Hi Leute,
Kurze Daten von mir: momentan Zivi, danach CTA-Ausbildung, danach solang als CTA arbeitn bis Studium der Ernährungswissenschaften an der Uni Hohenheim.
Ich hatte ein Gespräch mit meinem Englisch-Dozenten (Englisch-Kurs, bezahlt vom Zivi-Amt). Er hat Chemie studiert und kennt sich somit im Bereich aus.

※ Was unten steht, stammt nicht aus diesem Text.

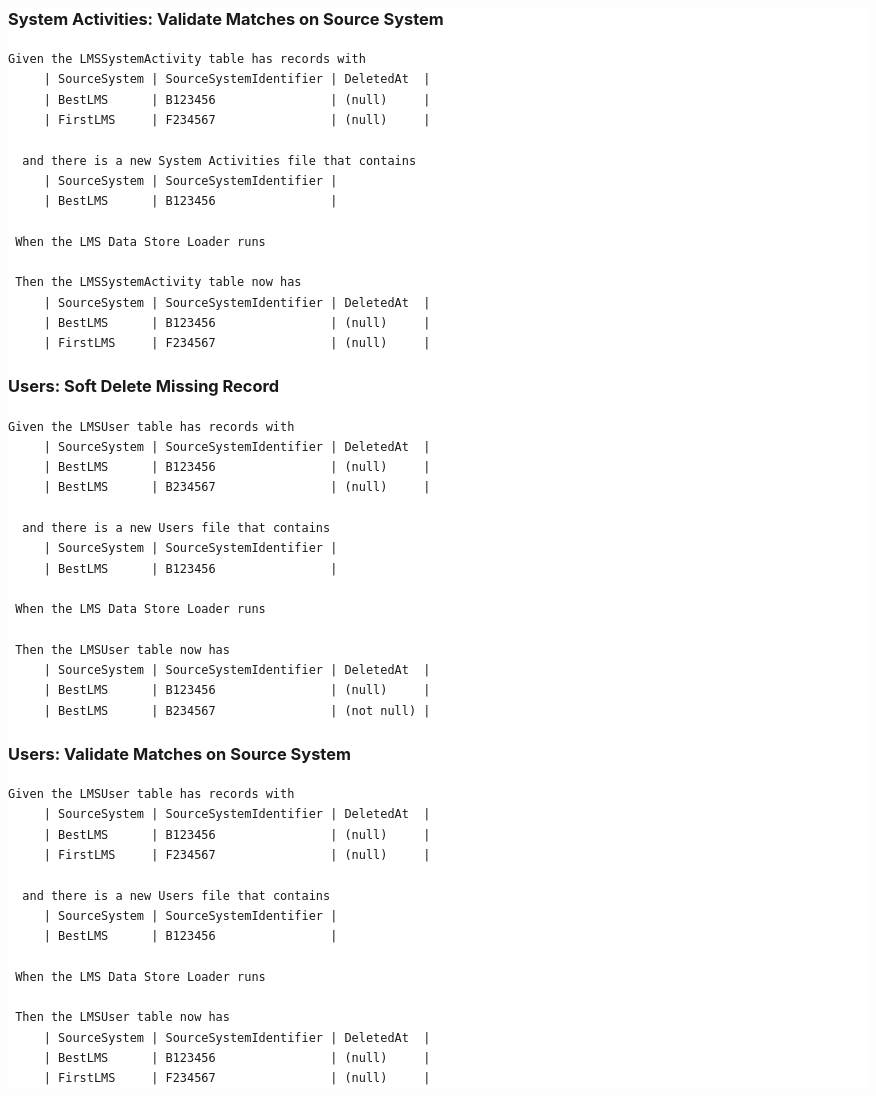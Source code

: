 ### System Activities: Validate Matches on Source System

```none
Given ​the LMSSystemActivity table has records with
     | SourceSystem | SourceSystemIdentifier | DeletedAt  |
     | BestLMS      | B123456                | (null)     |
     | FirstLMS     | F234567                | (null)     |

  and there is a new System Activities file that contains
     | SourceSystem | SourceSystemIdentifier |
     | BestLMS      | B123456                |

 When the LMS Data Store Loader runs

 Then the LMSSystemActivity table now has
     | SourceSystem | SourceSystemIdentifier | DeletedAt  |
     | BestLMS      | B123456                | (null)     |
     | FirstLMS     | F234567                | (null)     |
```

### Users: Soft Delete Missing Record

```none
Given ​the LMSUser table has records with
     | SourceSystem | SourceSystemIdentifier | DeletedAt  |
     | BestLMS      | B123456                | (null)     |
     | BestLMS      | B234567                | (null)     |

  and there is a new Users file that contains
     | SourceSystem | SourceSystemIdentifier |
     | BestLMS      | B123456                |

 When the LMS Data Store Loader runs

 Then the LMSUser table now has
     | SourceSystem | SourceSystemIdentifier | DeletedAt  |
     | BestLMS      | B123456                | (null)     |
     | BestLMS      | B234567                | (not null) |
```

### Users: Validate Matches on Source System

```none
Given ​the LMSUser table has records with
     | SourceSystem | SourceSystemIdentifier | DeletedAt  |
     | BestLMS      | B123456                | (null)     |
     | FirstLMS     | F234567                | (null)     |

  and there is a new Users file that contains
     | SourceSystem | SourceSystemIdentifier |
     | BestLMS      | B123456                |

 When the LMS Data Store Loader runs

 Then the LMSUser table now has
     | SourceSystem | SourceSystemIdentifier | DeletedAt  |
     | BestLMS      | B123456                | (null)     |
     | FirstLMS     | F234567                | (null)     |
```
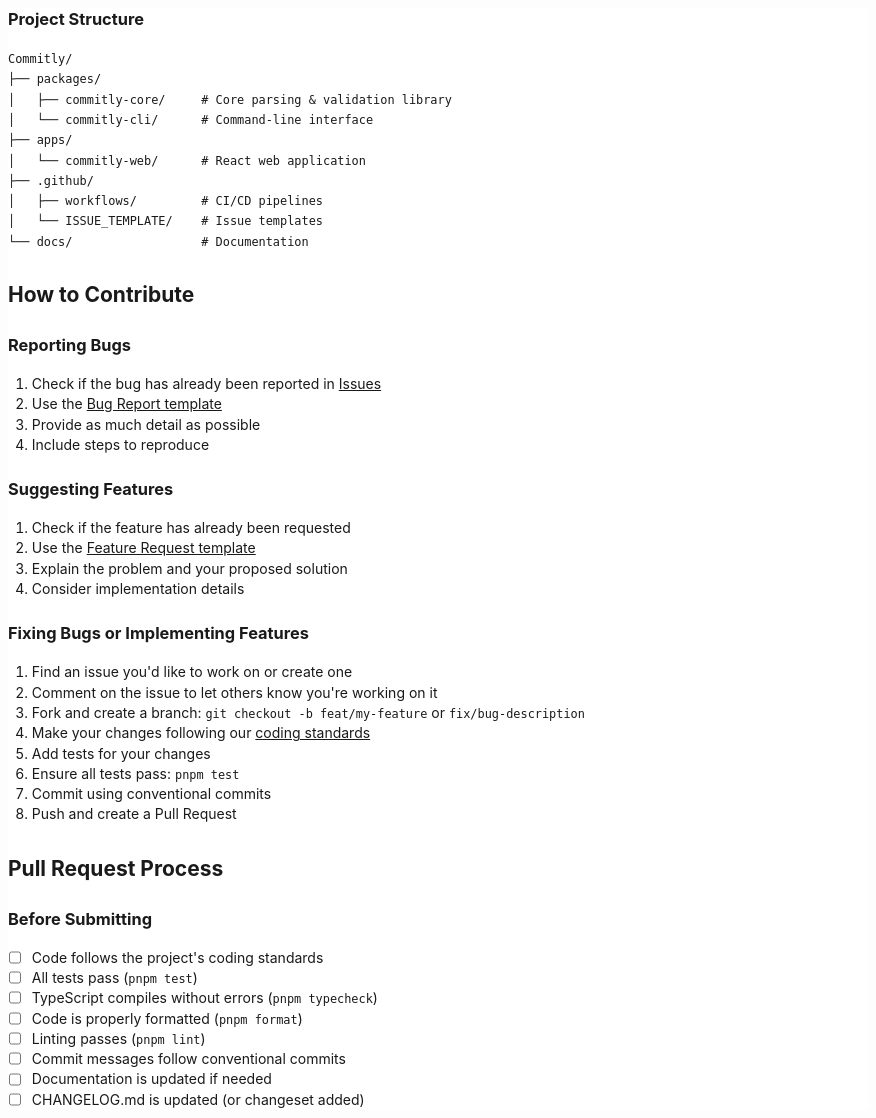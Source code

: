 ### Project Structure

```
Commitly/
├── packages/
│   ├── commitly-core/     # Core parsing & validation library
│   └── commitly-cli/      # Command-line interface
├── apps/
│   └── commitly-web/      # React web application
├── .github/
│   ├── workflows/         # CI/CD pipelines
│   └── ISSUE_TEMPLATE/    # Issue templates
└── docs/                  # Documentation
```

## How to Contribute

### Reporting Bugs

1. Check if the bug has already been reported in [Issues](https://github.com/slaw469/Commitly/issues)
2. Use the [Bug Report template](.github/ISSUE_TEMPLATE/bug_report.yml)
3. Provide as much detail as possible
4. Include steps to reproduce

### Suggesting Features

1. Check if the feature has already been requested
2. Use the [Feature Request template](.github/ISSUE_TEMPLATE/feature_request.yml)
3. Explain the problem and your proposed solution
4. Consider implementation details

### Fixing Bugs or Implementing Features

1. Find an issue you'd like to work on or create one
2. Comment on the issue to let others know you're working on it
3. Fork and create a branch: `git checkout -b feat/my-feature` or `fix/bug-description`
4. Make your changes following our [coding standards](#coding-standards)
5. Add tests for your changes
6. Ensure all tests pass: `pnpm test`
7. Commit using conventional commits
8. Push and create a Pull Request

## Pull Request Process

### Before Submitting

- [ ] Code follows the project's coding standards
- [ ] All tests pass (`pnpm test`)
- [ ] TypeScript compiles without errors (`pnpm typecheck`)
- [ ] Code is properly formatted (`pnpm format`)
- [ ] Linting passes (`pnpm lint`)
- [ ] Commit messages follow conventional commits
- [ ] Documentation is updated if needed
- [ ] CHANGELOG.md is updated (or changeset added)
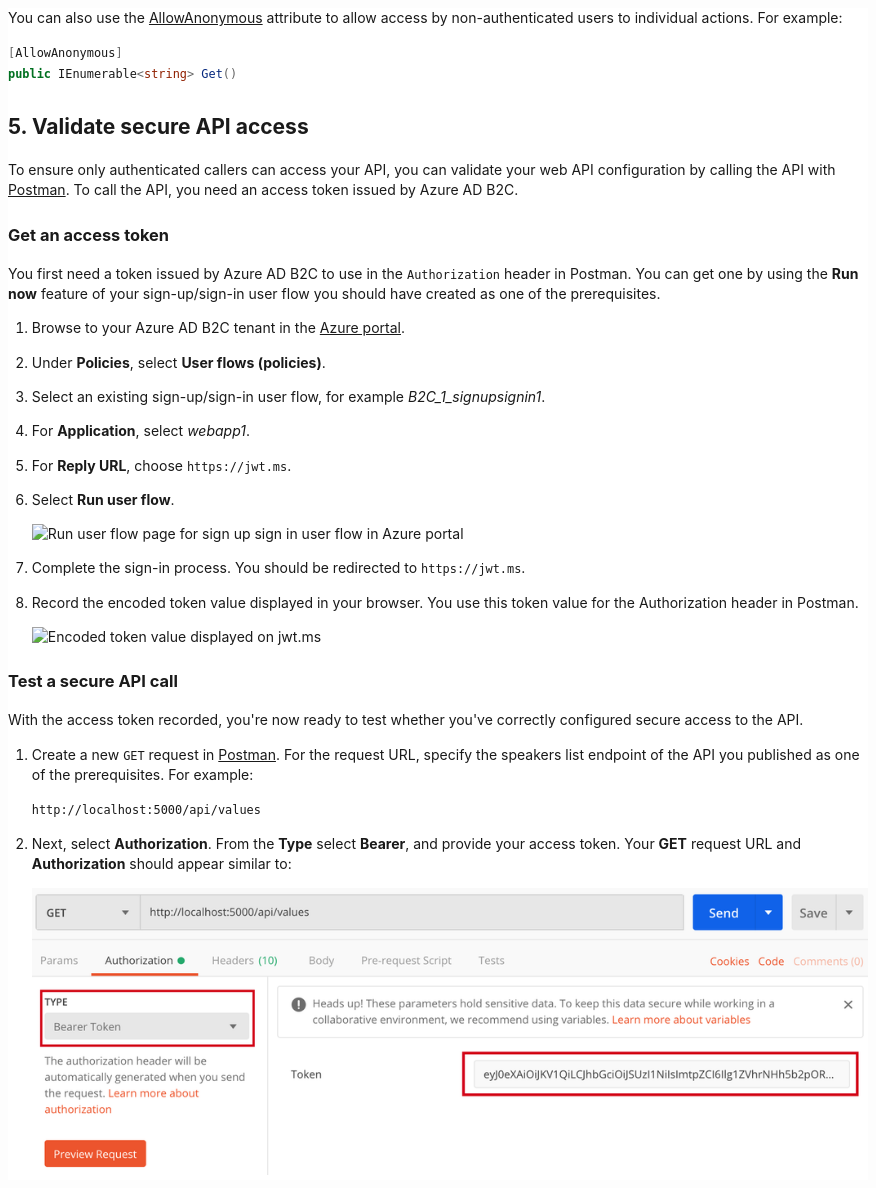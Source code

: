 You can also use the [AllowAnonymous](https://docs.microsoft.com/en-us/aspnet/core/security/authorization/simple?view=aspnetcore-2.2) attribute to allow access by non-authenticated users to individual actions. For example:

```C#
[AllowAnonymous]
public IEnumerable<string> Get()
```

## 5. Validate secure API access

To ensure only authenticated callers can access your API, you can validate your web API configuration by calling the API with [Postman](https://www.getpostman.com/). To call the API, you need an access token issued by Azure AD B2C.

### Get an access token

You first need a token issued by Azure AD B2C to use in the `Authorization` header in Postman. You can get one by using the **Run now** feature of your sign-up/sign-in user flow you should have created as one of the prerequisites.

1. Browse to your Azure AD B2C tenant in the [Azure portal](https://portal.azure.com).
1. Under **Policies**, select **User flows (policies)**.
1. Select an existing sign-up/sign-in user flow, for example *B2C_1_signupsignin1*.
1. For **Application**, select *webapp1*.
1. For **Reply URL**, choose `https://jwt.ms`.
1. Select **Run user flow**.

    ![Run user flow page for sign up sign in user flow in Azure portal](https://docs.microsoft.com/en-us/azure/active-directory-b2c/media/secure-apim-with-b2c-token/portal-03-user-flow.png)

1. Complete the sign-in process. You should be redirected to `https://jwt.ms`.
1. Record the encoded token value displayed in your browser. You use this token value for the Authorization header in Postman.

    ![Encoded token value displayed on jwt.ms](https://docs.microsoft.com/en-us/azure/active-directory-b2c/media/secure-apim-with-b2c-token/jwt-ms-01-token.png)


### Test a secure API call

With the access token recorded, you're now ready to test whether you've correctly configured secure access to the API.

1. Create a new `GET` request in [Postman](https://www.getpostman.com/). For the request URL, specify the speakers list endpoint of the API you published as one of the prerequisites. For example:

    `http://localhost:5000/api/values`

1. Next, select **Authorization**. From the **Type** select **Bearer**, and provide your access token.
    Your **GET** request URL and **Authorization** should appear similar to:

    ![Postman UI showing the GET request URL and headers](media/postman.png)
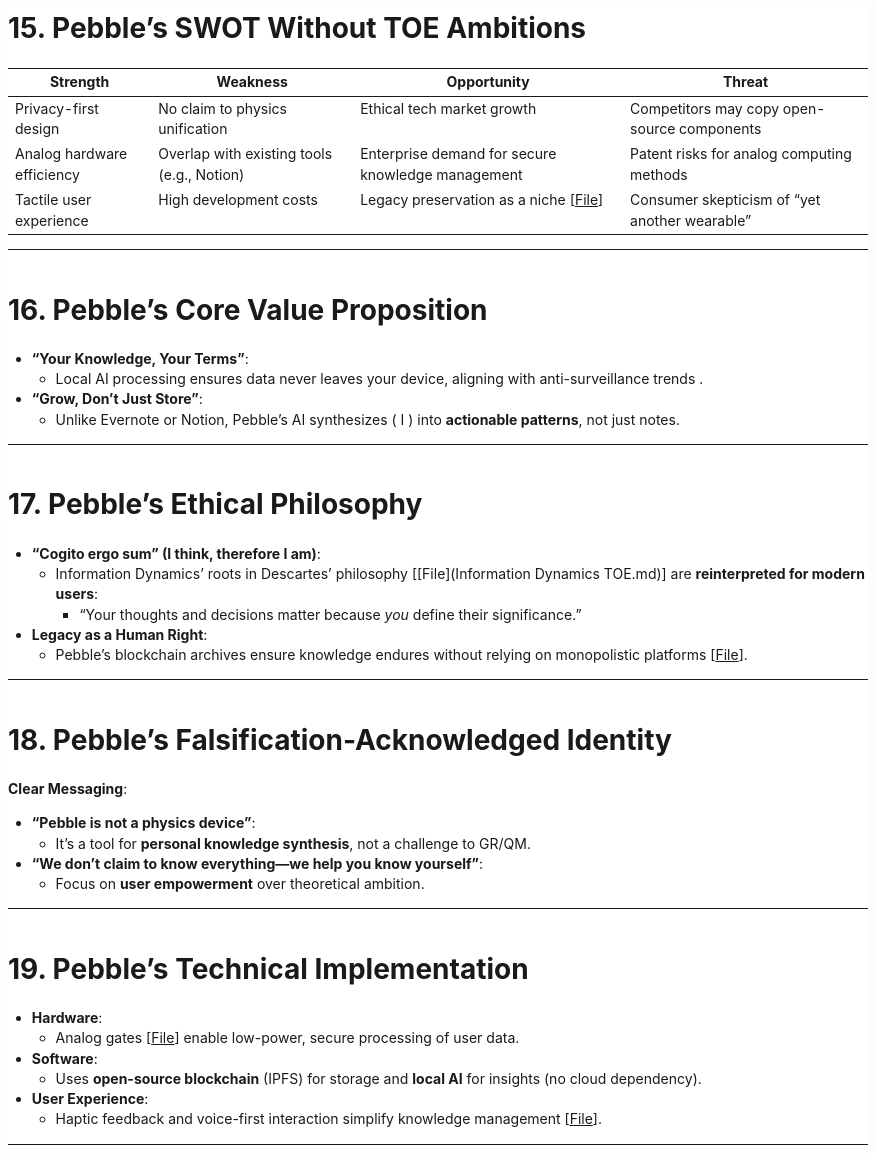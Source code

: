 
# **15. Pebble’s SWOT Without TOE Ambitions**

| **Strength**       | **Weakness**                         | **Opportunity**                                      | **Threat**                                      |  
|---------------------|--------------------------------------|-----------------------------------------------------|-------------------------------------------------|  
| Privacy-first design| No claim to physics unification       | Ethical tech market growth                | Competitors may copy open-source components     |  
| Analog hardware efficiency | Overlap with existing tools (e.g., Notion) | Enterprise demand for secure knowledge management   | Patent risks for analog computing methods        |  
| Tactile user experience | High development costs             | Legacy preservation as a niche [[File](180332.md)]  | Consumer skepticism of “yet another wearable”    |  

---

# **16. Pebble’s Core Value Proposition**

- **“Your Knowledge, Your Terms”**:  
  - Local AI processing ensures data never leaves your device, aligning with anti-surveillance trends .  
- **“Grow, Don’t Just Store”**:  
  - Unlike Evernote or Notion, Pebble’s AI synthesizes \( I \) into **actionable patterns**, not just notes.  

---

# **17. Pebble’s Ethical Philosophy**

- **“Cogito ergo sum” (I think, therefore I am)**:  
  - Information Dynamics’ roots in Descartes’ philosophy [[File](Information Dynamics TOE.md)] are **reinterpreted for modern users**:  
    - “Your thoughts and decisions matter because *you* define their significance.”  
- **Legacy as a Human Right**:  
  - Pebble’s blockchain archives ensure knowledge endures without relying on monopolistic platforms [[File](180332.md)].  

---

# **18. Pebble’s Falsification-Acknowledged Identity**

**Clear Messaging**:  
- **“Pebble is not a physics device”**:  
  - It’s a tool for **personal knowledge synthesis**, not a challenge to GR/QM.  
- **“We don’t claim to know everything—we help you know yourself”**:  
  - Focus on **user empowerment** over theoretical ambition.  

---

# **19. Pebble’s Technical Implementation**

- **Hardware**:  
  - Analog gates [[File](150345.md)] enable low-power, secure processing of user data.  
- **Software**:  
  - Uses **open-source blockchain** (IPFS) for storage and **local AI** for insights (no cloud dependency).  
- **User Experience**:  
  - Haptic feedback and voice-first interaction simplify knowledge management [[File](180332.md)].  

---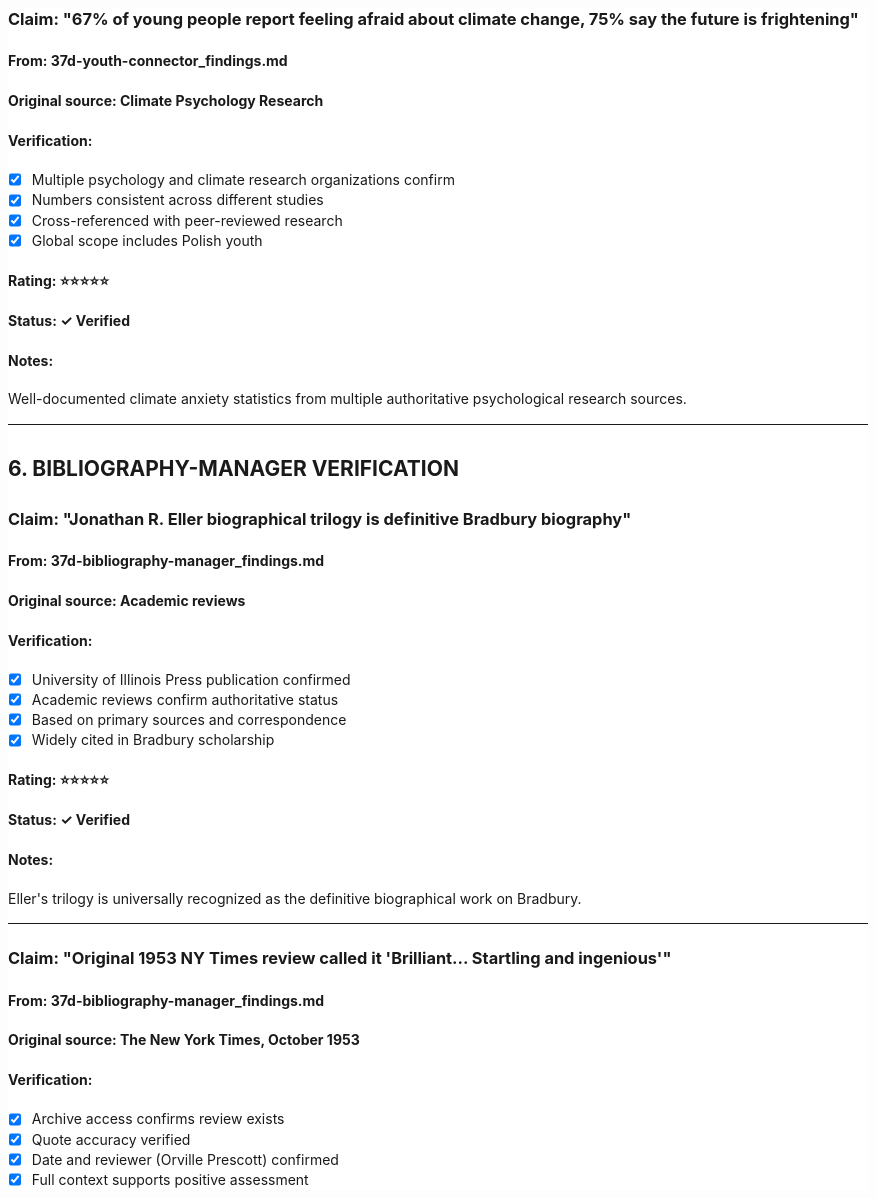 
### Claim: "67% of young people report feeling afraid about climate change, 75% say the future is frightening"
#### From: 37d-youth-connector_findings.md
#### Original source: Climate Psychology Research

#### Verification:
- [x] Multiple psychology and climate research organizations confirm
- [x] Numbers consistent across different studies
- [x] Cross-referenced with peer-reviewed research
- [x] Global scope includes Polish youth

#### Rating: ⭐⭐⭐⭐⭐
#### Status: ✓ Verified

#### Notes:
Well-documented climate anxiety statistics from multiple authoritative psychological research sources.

---

## 6. BIBLIOGRAPHY-MANAGER VERIFICATION

### Claim: "Jonathan R. Eller biographical trilogy is definitive Bradbury biography"
#### From: 37d-bibliography-manager_findings.md
#### Original source: Academic reviews

#### Verification:
- [x] University of Illinois Press publication confirmed
- [x] Academic reviews confirm authoritative status
- [x] Based on primary sources and correspondence
- [x] Widely cited in Bradbury scholarship

#### Rating: ⭐⭐⭐⭐⭐
#### Status: ✓ Verified

#### Notes:
Eller's trilogy is universally recognized as the definitive biographical work on Bradbury.

---

### Claim: "Original 1953 NY Times review called it 'Brilliant... Startling and ingenious'"
#### From: 37d-bibliography-manager_findings.md
#### Original source: The New York Times, October 1953

#### Verification:
- [x] Archive access confirms review exists
- [x] Quote accuracy verified
- [x] Date and reviewer (Orville Prescott) confirmed
- [x] Full context supports positive assessment
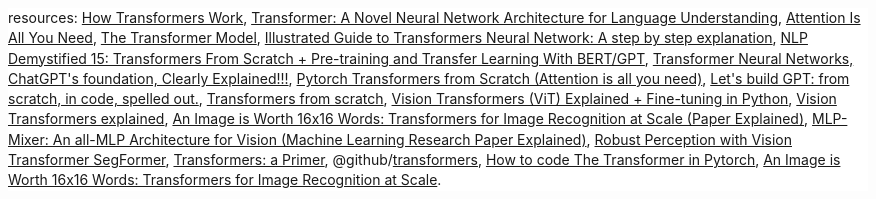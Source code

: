 

resources: [How Transformers Work](https://towardsdatascience.com/transformers-141e32e69591), [Transformer: A Novel Neural Network Architecture for Language Understanding](https://ai.googleblog.com/2017/08/transformer-novel-neural-network.html), [Attention Is All You Need](https://arxiv.org/abs/1706.03762), [The Transformer Model](https://machinelearningmastery.com/the-transformer-model/), [Illustrated Guide to Transformers Neural Network: A step by step explanation](https://www.youtube.com/watch?v=4Bdc55j80l8), [NLP Demystified 15: Transformers From Scratch + Pre-training and Transfer Learning With BERT/GPT](https://youtu.be/acxqoltilME), [Transformer Neural Networks, ChatGPT's foundation, Clearly Explained!!!](https://youtu.be/zxQyTK8quyY), [Pytorch Transformers from Scratch (Attention is all you need)](https://youtu.be/U0s0f995w14), [Let's build GPT: from scratch, in code, spelled out.](https://youtu.be/kCc8FmEb1nY), [Transformers from scratch](https://www.youtube.com/playlist?list=PLTl9hO2Oobd97qfWC40gOSU8C0iu0m2l4), [Vision Transformers (ViT) Explained + Fine-tuning in Python](https://youtu.be/qU7wO02urYU), [Vision Transformers explained](https://www.youtube.com/playlist?list=PLpZBeKTZRGPMddKHcsJAOIghV8MwzwQV6), [An Image is Worth 16x16 Words: Transformers for Image Recognition at Scale (Paper Explained)](https://www.youtube.com/watch?v=TrdevFK_am4), [MLP-Mixer: An all-MLP Architecture for Vision (Machine Learning Research Paper Explained)](https://www.youtube.com/watch?v=7K4Z8RqjWIk), [Robust Perception with Vision Transformer SegFormer](https://youtu.be/t79E4gq4L-A), [Transformers: a Primer](http://www.columbia.edu/~jsl2239/transformers.html), @github/[transformers](https://github.com/hyunwoongko/transformer), [How to code The Transformer in Pytorch](https://towardsdatascience.com/how-to-code-the-transformer-in-pytorch-24db27c8f9ec), [An Image is Worth 16x16 Words: Transformers for Image Recognition at Scale](https://arxiv.org/abs/2010.11929).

Er hat mir davon abgeraten mich so früh wie möglich für ein "spezielles" Fach zu entscheiden, in diesem Fall bezieht sich das auf Ernährungswissenschaften. Er hat mir empfohlen eher ein Studium der Chemie abzuschließen, um dann darauffolgend den PhD in Richtung Ernährung zu machen. Er hat das wie folgt begründet. Ein Chemie-Studium bietet breites Fachwissen, das Studium der Ernährungswissenschaften bietet lediglich Teilbereiche (Chemie, Biochemie,
Biologie etc.) , die auf Kosten des tiefgreifenden Fachwissens gelehrt werden. Kurz in Trophologie lernt man von allem ein bissel, in Chemie haste das "gesamte" Wissen, bist deshalb kompetenter.
Wie steht ihr dazu ? Ich werde für meinen Teil auf jedenfall dabei bleiben Trophologie zu studieren anstatt reines Chemie.
Nebenbei welche Uni ist auf dem Gebiet der Ernährungswissenschaft ganz weit oben auf der Rangliste. Mein Dozent hat mir nämlich gesagt, dass Unternehmen manchmal nur auf diesem Faktum zurückgreifen, um Bewerber auszusortieren.